In reality, that drive should not be accessible to the Internet, password or not. That is just too big a risk. Maybe, if the backups were encrypted prior to being placed on the drive and the encryption key is both strong and stored offline, you would probably be OK, but why risk it? In this case, none of that is true.
So what was on the disk drive?
- Personal information of over 4,000 officers including names, addresses, socials and rank.
- A list of hundreds of officers who had top secret, SCI and Codeword clearances.
- Contact information for staff and spouses.
- Completed SF86 security questionnaires for two four-star generals.

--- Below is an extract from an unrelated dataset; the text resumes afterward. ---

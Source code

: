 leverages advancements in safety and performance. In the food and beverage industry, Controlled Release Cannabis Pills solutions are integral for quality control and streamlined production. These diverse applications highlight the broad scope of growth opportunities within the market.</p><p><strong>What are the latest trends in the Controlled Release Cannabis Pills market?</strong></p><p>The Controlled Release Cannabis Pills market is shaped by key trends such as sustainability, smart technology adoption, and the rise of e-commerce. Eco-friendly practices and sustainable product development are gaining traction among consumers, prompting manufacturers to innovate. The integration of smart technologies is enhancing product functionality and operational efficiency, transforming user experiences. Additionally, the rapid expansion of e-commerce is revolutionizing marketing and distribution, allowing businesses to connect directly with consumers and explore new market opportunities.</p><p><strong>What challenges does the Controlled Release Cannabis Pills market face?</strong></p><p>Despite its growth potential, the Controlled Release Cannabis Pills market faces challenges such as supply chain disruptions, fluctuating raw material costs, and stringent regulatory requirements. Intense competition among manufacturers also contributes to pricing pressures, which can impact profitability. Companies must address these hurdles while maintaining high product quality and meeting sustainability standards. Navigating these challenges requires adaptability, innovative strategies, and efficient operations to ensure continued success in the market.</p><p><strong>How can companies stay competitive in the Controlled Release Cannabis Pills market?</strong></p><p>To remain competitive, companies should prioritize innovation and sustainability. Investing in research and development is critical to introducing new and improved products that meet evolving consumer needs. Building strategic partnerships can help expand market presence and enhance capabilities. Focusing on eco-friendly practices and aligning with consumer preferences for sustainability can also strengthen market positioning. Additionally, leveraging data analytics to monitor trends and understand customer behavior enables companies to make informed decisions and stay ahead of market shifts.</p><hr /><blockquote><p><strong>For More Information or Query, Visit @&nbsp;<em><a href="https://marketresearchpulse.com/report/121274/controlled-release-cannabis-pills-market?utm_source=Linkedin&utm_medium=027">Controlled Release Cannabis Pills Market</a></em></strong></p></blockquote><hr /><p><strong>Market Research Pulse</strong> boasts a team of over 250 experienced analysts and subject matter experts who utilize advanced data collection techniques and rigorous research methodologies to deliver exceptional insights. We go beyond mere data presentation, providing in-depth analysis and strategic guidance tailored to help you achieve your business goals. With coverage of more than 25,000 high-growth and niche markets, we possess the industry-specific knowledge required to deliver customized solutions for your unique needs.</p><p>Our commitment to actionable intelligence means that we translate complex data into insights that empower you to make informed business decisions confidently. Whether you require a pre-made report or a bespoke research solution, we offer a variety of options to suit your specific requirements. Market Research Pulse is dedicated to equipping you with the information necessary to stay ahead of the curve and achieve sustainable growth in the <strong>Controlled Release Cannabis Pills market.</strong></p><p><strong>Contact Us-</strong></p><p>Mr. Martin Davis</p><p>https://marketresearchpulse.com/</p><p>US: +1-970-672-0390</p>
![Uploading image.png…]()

This is the same type of information stolen from the Office of Management and Budget a few years ago.
- A list of officers under investigation by the military.
- Financial information including banking information.
- A spreadsheet containing passport and contact information for high profile celebrities.
- Gigabytes of email.
- And other sensitive files
This is the second time in recent months that the Defense Department suffered a large data breach and the second time a backup drive was known to be exposed in recent weeks.
How long this drive was exposed is unknown. Since this was a personal backup drive, it is unlikely that there are any log files at all.
Consider this – how confident are you that the information that you are entrusted with is really being protected? Trust – but verify.
My two cents.
Information for this post came from ZDNet.